Materials and Methods
The sample includes 205 seven-year old children (mean age = 90.60 months, SD = 3.46), of whom 109 (53.1%) are boys. 91% of the families lived in two-parent households, and the total number of children averaged 3.69 (SD = 1.59). The participants were part of a larger sample, participating in the Longitudinal Israeli Study of Twins (LIST), in which all Hebrew-speaking families of twins born in Israel during 2004 – 2005 were invited to participate (Avinun and Knafo, 2013). When children reached the age of seven, the families living in Greater Jerusalem were invited to take part in an experimental session in the laboratory. Current participants are a subsample of the children who participated in a study of the genetics of values (Uzefovsky et al., 2016). The protocol for the experiment was approved by the Hebrew University Social Sciences research ethics committee, and written informed consent was obtained from participants’ parents.
Values were assessed with the Picture-based Value Survey for Children (Döring et al., 2010), which was specifically designed to study values in childhood. The tool has been translated to Hebrew and slightly adjusted to Israeli culture, as described by Abramson et al. (2017), and Uzefovsky et al. (2016).
The experimenter asked the children “How would you like to be in your future life.” Then, children were shown 20 cartoon-like pictures, two pictures for each value type. The pictures were printed on removable stickers. Each cartoon describes the same character performing a value-relevant action, accompanied by a brief caption. For example, the picture of a child wearing a helmet while riding the bicycle, and the text “to be safe” represent security values; an image of a winner on a podium accompanied by the caption “to be best” represent achievement values, and so on.
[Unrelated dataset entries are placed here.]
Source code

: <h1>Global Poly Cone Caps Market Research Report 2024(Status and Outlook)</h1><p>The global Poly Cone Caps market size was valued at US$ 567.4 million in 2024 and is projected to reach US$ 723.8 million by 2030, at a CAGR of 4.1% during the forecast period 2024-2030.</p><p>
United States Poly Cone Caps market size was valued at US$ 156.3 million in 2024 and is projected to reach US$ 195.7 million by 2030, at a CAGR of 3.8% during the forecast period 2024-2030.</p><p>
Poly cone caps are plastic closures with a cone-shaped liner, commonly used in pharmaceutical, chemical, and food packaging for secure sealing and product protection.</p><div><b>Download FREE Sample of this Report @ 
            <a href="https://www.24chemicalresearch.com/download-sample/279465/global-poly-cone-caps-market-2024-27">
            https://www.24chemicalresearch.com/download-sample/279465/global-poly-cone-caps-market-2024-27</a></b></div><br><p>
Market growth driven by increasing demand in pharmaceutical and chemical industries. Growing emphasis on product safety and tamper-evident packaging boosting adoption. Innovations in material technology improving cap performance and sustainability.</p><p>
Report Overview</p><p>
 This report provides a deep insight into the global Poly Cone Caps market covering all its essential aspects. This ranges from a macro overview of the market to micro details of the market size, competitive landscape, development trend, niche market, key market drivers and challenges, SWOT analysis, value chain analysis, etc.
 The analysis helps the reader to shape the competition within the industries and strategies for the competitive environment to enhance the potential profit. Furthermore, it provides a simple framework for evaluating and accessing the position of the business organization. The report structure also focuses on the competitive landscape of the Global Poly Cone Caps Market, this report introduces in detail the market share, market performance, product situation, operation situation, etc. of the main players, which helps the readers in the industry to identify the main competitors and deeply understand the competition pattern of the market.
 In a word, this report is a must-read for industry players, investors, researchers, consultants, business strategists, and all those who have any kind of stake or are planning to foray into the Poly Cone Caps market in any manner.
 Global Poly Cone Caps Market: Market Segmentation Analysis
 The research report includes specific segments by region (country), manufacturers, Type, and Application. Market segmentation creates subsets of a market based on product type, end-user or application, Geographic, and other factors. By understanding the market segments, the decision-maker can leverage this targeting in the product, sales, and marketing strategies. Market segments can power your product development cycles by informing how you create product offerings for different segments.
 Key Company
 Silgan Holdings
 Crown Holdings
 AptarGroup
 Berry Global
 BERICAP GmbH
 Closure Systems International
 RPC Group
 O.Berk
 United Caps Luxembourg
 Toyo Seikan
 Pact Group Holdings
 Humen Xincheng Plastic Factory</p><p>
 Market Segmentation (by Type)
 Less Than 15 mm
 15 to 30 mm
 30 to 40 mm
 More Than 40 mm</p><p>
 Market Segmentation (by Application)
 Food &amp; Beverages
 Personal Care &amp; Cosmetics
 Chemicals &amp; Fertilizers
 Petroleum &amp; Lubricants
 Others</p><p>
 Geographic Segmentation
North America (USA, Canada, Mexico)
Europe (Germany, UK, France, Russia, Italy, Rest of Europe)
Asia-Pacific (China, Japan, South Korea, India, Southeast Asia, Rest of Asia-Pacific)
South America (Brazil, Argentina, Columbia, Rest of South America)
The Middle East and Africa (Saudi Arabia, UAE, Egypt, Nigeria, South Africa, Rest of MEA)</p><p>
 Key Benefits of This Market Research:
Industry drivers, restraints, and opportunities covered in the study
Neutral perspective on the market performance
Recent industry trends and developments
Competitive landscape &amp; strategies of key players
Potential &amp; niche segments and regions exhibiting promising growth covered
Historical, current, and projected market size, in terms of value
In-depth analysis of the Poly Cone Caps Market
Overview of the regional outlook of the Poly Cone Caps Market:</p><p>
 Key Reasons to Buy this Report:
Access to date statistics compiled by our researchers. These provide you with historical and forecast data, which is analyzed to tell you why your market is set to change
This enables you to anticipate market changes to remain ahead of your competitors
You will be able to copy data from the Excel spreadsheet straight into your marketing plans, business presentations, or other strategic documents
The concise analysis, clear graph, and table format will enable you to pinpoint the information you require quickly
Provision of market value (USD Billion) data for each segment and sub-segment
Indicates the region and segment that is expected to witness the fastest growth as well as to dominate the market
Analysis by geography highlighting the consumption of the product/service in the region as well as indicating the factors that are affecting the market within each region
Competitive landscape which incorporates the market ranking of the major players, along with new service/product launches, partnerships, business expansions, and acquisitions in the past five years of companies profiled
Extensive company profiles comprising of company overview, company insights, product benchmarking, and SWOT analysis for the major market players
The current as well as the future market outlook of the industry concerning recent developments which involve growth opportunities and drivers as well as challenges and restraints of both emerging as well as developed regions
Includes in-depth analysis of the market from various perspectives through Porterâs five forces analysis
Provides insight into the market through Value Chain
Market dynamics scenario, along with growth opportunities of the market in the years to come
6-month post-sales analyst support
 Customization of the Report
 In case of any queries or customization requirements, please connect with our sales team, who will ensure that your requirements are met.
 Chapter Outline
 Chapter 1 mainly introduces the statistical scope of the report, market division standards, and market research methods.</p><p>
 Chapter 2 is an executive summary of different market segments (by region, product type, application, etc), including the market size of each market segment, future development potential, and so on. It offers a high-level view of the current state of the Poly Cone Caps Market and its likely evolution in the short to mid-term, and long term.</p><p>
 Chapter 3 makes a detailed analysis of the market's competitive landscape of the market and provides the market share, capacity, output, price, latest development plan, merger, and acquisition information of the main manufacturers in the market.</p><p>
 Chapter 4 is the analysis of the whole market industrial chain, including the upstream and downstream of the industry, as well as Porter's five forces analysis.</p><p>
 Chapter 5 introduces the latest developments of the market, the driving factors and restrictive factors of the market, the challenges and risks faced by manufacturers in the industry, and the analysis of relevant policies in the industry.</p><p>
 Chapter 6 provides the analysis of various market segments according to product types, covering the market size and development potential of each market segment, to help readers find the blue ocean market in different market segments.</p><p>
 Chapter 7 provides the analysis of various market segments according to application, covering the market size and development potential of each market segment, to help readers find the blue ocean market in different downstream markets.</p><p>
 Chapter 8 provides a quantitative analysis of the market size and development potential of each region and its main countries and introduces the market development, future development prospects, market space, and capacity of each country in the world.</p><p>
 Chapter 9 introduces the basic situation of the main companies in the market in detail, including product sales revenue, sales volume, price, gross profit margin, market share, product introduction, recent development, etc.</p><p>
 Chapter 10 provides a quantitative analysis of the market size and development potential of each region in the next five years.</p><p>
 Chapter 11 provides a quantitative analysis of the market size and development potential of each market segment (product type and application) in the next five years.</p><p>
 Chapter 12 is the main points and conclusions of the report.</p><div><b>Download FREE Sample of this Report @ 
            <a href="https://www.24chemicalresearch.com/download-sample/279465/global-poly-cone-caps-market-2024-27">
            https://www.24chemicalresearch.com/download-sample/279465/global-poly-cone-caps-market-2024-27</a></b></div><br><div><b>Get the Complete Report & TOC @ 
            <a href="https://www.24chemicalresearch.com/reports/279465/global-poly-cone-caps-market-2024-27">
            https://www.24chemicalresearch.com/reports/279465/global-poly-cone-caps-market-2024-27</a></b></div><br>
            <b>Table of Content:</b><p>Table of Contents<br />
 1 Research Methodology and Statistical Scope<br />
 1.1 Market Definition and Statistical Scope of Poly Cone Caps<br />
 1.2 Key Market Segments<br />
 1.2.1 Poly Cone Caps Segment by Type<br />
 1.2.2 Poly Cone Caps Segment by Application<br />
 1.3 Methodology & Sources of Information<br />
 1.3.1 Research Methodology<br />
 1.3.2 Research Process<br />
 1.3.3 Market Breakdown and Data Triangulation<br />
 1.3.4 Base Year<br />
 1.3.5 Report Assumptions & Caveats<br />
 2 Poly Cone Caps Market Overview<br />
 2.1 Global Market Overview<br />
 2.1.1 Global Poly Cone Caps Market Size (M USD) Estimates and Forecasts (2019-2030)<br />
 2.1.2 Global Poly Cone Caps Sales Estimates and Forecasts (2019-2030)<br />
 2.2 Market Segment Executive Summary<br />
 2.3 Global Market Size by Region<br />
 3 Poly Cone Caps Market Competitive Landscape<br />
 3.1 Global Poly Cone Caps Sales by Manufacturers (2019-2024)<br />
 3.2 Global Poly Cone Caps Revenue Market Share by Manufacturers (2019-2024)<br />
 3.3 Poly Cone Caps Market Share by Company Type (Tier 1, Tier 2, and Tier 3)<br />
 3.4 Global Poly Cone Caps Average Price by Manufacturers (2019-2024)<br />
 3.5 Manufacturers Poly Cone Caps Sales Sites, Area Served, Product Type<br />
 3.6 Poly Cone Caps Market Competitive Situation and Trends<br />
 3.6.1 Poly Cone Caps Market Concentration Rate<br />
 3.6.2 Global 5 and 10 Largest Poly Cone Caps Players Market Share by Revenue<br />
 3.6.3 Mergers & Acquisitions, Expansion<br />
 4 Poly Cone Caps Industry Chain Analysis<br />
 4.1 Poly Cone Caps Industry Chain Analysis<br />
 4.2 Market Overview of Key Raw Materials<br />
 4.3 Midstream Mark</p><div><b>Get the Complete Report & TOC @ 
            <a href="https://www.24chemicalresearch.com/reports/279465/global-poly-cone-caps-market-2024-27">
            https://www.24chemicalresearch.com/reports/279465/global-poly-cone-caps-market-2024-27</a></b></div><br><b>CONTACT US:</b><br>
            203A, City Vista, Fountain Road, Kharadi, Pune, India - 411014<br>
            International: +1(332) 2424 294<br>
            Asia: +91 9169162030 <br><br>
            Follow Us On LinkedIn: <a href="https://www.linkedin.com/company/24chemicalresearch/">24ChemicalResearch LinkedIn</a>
An experimenter presented the child with all of the items and read each caption out loud. Children were then asked to sort the items according to five levels of importance. First, the child was asked to choose two “Very important” items, then two “Not at all important” items. Then, the child was asked to choose four items as “important” and four as “not important.” Finally, the remaining eight items were automatically ranked in the intermediate level. Thus, the score in the scale ranges from 1 (not important at all) to 5 (very important). Structural analyses (reported by Uzefovsky et al., 2016) indicated that children’s value structure closely resembled the prototypical Schwartz (1992) value structure found with adults and adolescents.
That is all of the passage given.